Star-Varieties of proper central exponent greater than two

TL;DR

This paper investigates associative algebras with involution that have a proper central *-exponent greater than two, identifying specific algebras that characterize such varieties.

Contribution

It constructs a finite list of algebras with involution and proves their relevance to varieties with exponent exceeding two.

Findings

Established the existence of the proper central *-exponent as an integer.

Identified a finite list of algebras associated with exponent greater than two.

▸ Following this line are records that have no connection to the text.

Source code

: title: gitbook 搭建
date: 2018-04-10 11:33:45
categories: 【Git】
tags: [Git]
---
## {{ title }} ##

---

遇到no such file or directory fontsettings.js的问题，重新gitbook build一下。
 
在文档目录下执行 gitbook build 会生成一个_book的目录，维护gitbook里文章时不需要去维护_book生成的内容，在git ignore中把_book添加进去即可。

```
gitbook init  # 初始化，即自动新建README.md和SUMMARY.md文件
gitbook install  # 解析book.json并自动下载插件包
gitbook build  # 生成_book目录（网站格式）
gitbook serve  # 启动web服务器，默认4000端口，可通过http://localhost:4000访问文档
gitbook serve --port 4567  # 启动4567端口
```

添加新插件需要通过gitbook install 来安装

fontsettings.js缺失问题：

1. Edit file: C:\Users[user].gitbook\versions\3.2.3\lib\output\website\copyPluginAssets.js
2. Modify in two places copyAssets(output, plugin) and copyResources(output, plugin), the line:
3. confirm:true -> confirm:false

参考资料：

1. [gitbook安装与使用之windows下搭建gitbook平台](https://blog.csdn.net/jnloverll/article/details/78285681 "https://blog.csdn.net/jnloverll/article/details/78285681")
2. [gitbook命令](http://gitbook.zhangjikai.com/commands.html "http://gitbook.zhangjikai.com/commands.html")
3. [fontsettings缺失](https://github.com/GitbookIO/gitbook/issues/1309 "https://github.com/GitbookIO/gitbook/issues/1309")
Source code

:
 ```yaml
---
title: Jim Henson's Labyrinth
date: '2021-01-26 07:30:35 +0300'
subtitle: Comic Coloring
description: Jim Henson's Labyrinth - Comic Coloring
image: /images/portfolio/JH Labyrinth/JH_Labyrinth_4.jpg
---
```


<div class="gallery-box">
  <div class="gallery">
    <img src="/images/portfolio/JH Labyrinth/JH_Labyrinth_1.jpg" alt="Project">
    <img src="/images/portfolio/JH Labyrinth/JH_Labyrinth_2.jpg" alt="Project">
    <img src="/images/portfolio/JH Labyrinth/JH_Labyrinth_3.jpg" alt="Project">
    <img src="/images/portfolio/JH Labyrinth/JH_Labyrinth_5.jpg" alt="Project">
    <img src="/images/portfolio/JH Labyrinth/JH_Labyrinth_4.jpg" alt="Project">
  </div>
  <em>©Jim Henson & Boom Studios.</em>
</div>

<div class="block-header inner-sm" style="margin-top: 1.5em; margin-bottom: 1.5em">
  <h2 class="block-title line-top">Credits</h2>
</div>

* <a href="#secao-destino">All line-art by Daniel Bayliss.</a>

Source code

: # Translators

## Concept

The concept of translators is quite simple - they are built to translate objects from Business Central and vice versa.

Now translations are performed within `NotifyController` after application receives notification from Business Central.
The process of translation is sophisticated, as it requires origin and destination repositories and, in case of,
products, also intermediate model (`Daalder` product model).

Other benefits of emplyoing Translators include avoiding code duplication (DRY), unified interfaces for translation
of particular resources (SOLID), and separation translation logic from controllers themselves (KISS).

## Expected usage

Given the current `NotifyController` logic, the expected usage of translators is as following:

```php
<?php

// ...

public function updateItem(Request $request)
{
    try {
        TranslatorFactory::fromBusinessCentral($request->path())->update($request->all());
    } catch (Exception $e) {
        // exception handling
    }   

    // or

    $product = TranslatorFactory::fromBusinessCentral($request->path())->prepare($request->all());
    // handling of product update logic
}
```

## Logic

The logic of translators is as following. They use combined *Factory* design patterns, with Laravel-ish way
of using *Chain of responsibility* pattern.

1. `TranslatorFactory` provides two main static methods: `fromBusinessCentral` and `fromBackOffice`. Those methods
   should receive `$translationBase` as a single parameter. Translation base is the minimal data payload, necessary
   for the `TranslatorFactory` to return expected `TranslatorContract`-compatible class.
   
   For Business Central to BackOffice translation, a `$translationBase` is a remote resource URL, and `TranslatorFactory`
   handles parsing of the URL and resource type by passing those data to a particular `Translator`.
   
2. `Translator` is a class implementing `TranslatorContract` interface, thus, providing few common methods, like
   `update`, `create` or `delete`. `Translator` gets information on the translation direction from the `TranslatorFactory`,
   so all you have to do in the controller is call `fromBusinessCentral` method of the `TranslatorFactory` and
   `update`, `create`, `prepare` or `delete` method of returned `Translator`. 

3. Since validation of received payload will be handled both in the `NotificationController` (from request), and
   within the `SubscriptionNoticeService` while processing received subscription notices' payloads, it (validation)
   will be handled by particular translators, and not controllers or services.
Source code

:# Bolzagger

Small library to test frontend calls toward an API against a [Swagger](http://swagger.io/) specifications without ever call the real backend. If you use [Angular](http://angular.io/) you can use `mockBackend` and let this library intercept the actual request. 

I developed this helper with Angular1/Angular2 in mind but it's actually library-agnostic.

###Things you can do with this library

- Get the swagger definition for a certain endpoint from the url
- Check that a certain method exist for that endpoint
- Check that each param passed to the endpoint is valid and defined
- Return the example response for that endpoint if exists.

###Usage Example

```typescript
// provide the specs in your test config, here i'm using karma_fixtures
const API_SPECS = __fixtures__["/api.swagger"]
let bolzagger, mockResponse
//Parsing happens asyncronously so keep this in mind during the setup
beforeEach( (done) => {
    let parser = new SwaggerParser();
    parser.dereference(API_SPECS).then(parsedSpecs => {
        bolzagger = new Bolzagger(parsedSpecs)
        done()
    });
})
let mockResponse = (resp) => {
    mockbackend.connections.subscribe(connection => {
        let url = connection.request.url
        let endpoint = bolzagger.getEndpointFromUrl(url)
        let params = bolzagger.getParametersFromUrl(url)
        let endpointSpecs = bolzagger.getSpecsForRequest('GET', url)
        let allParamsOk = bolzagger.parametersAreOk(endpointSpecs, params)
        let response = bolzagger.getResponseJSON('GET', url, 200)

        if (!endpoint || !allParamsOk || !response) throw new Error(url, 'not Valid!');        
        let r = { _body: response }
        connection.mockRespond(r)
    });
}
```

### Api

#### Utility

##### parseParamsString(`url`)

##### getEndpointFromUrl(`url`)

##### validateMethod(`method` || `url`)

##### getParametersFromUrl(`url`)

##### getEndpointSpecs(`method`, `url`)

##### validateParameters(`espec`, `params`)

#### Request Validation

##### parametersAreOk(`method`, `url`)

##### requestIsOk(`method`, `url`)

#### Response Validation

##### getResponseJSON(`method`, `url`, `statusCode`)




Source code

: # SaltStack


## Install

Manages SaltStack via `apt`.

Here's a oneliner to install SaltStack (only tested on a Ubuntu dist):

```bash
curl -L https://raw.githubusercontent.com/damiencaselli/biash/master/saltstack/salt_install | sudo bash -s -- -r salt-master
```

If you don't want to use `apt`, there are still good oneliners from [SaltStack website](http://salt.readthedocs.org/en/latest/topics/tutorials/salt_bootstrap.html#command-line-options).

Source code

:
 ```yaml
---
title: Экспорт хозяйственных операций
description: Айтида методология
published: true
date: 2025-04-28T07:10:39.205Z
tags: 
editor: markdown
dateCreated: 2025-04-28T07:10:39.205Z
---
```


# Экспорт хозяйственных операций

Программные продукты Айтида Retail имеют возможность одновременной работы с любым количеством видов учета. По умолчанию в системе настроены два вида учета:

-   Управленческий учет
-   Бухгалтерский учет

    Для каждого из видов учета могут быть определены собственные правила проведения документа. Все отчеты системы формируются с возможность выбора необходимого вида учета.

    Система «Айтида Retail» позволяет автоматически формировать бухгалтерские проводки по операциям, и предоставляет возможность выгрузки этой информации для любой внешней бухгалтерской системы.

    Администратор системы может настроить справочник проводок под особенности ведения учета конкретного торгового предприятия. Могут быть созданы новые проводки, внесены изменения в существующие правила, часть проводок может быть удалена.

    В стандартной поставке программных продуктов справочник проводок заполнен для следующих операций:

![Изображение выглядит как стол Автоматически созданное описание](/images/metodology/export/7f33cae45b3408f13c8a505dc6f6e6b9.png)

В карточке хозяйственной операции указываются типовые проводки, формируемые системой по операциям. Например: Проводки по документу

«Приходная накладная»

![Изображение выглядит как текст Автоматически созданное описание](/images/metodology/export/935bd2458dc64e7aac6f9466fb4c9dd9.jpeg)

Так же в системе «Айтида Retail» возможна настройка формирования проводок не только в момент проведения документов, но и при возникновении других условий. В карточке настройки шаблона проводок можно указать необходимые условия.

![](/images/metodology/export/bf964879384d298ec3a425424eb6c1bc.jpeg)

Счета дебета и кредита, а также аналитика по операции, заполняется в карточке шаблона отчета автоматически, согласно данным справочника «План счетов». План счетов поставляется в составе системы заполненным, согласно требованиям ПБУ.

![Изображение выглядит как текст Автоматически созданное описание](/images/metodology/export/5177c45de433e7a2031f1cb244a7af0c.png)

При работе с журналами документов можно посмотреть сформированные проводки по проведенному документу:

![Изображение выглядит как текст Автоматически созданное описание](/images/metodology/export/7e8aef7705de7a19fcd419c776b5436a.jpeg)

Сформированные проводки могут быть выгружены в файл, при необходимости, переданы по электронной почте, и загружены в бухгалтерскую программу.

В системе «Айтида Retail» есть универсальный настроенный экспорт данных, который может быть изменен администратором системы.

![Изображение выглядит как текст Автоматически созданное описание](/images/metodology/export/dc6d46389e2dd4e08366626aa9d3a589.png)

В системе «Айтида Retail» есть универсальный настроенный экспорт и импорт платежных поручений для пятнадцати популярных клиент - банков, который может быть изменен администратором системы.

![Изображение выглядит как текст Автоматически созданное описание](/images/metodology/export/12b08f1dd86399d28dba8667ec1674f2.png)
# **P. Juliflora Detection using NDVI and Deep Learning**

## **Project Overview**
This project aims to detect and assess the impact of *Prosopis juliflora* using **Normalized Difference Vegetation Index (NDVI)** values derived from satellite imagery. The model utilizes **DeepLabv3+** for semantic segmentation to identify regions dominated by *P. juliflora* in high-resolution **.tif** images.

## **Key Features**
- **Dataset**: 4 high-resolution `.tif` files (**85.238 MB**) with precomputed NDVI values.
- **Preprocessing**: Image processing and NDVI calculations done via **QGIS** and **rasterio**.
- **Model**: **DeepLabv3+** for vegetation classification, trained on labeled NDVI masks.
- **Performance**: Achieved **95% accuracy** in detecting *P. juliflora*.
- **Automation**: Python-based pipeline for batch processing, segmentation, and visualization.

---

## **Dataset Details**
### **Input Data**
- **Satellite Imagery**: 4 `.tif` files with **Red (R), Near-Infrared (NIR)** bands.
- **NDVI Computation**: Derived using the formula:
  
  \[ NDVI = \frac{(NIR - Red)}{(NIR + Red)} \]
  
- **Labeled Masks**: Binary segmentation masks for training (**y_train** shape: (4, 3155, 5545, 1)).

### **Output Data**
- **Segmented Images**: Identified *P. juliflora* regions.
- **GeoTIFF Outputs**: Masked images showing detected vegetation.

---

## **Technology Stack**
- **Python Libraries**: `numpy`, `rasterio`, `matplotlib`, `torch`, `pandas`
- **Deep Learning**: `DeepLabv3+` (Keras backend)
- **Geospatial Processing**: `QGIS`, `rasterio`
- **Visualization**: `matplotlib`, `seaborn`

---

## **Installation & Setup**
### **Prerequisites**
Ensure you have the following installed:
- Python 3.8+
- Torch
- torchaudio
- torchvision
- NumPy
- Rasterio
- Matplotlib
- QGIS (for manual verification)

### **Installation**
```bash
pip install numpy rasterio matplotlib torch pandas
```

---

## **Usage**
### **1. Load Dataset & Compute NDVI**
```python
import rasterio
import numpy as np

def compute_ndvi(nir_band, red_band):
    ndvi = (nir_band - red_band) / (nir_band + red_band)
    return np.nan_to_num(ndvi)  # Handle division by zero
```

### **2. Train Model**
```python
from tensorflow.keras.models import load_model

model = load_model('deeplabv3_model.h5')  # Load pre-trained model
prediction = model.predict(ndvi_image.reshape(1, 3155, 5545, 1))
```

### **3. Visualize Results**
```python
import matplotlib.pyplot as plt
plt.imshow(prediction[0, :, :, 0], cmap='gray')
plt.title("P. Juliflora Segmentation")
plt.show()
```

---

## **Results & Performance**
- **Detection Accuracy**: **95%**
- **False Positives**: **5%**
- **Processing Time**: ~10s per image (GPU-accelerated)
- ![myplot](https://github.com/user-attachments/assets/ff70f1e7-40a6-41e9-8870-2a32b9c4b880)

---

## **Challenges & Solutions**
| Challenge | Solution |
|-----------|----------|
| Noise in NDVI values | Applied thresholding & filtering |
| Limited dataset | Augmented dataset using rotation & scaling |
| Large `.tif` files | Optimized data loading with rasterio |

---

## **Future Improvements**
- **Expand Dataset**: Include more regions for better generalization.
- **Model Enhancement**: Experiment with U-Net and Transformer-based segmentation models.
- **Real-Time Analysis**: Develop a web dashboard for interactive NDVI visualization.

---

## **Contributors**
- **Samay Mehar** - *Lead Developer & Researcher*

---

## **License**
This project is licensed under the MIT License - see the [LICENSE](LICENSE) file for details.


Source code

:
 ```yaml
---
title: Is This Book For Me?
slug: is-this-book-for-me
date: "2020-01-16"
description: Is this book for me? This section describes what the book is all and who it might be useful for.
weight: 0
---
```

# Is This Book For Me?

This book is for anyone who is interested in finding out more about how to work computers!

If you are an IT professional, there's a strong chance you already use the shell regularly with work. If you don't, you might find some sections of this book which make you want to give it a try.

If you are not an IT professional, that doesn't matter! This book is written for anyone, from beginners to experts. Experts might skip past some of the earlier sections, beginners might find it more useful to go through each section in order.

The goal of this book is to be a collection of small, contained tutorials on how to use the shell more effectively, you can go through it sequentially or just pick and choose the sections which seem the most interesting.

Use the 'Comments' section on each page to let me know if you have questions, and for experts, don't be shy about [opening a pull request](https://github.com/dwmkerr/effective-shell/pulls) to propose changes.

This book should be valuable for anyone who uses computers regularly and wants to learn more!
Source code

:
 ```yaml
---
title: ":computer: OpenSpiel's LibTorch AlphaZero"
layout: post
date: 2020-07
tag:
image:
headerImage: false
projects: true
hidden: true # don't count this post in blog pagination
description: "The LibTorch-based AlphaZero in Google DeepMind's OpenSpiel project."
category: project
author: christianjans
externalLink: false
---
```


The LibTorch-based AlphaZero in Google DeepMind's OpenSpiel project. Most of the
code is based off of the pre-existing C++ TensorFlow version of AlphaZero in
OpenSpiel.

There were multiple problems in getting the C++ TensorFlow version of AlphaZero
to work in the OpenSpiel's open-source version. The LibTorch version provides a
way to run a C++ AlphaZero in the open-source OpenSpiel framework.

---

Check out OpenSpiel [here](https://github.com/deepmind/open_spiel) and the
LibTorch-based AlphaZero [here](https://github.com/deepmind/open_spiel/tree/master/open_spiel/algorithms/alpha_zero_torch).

Proved that such varieties must contain at least one algebra from this list.

Abstract

Let $F$ be a field of characteristic zero and let $ \mathcal V^* $ be a variety of associative $F$-algebras with involution *. Associated to $ \mathcal V^* $ are three sequences: the sequence of \(*\)-codimensions \( c^{*}_n(\mathcal V^*) \), the sequence of central \(*\)-codimensions \( c^{*,z}_n(\mathcal V^*) \) and the sequence of proper central \(*\)-codimensions \( c^{*,\delta}_n(\mathcal V^*) \). These sequences provide information on the growth of, respectively, the *-polynomial identities, the central *-polynomial and the proper central *-polynomial of any generating algebra with involution $A$ of $ \mathcal V^*.$ In \cite{MR2022} it was proved that $exp^{*,\delta}(\mathcal V^*)=\lim_{n\to\infty}\sqrt[n]{c_n^{*,\delta}(\mathcal V^*)}$ exists and is an integer called the proper central $*$-exponent. The aim of this paper is to study the varieties of associative algebras with involution of proper central $*$-exponent greater than two. To this end we construct a finite list of algebras with involution and we prove that if $exp^{*,\delta}(\mathcal V^*) >2$, then at least one of these algebras belongs to $\mathcal V^*$.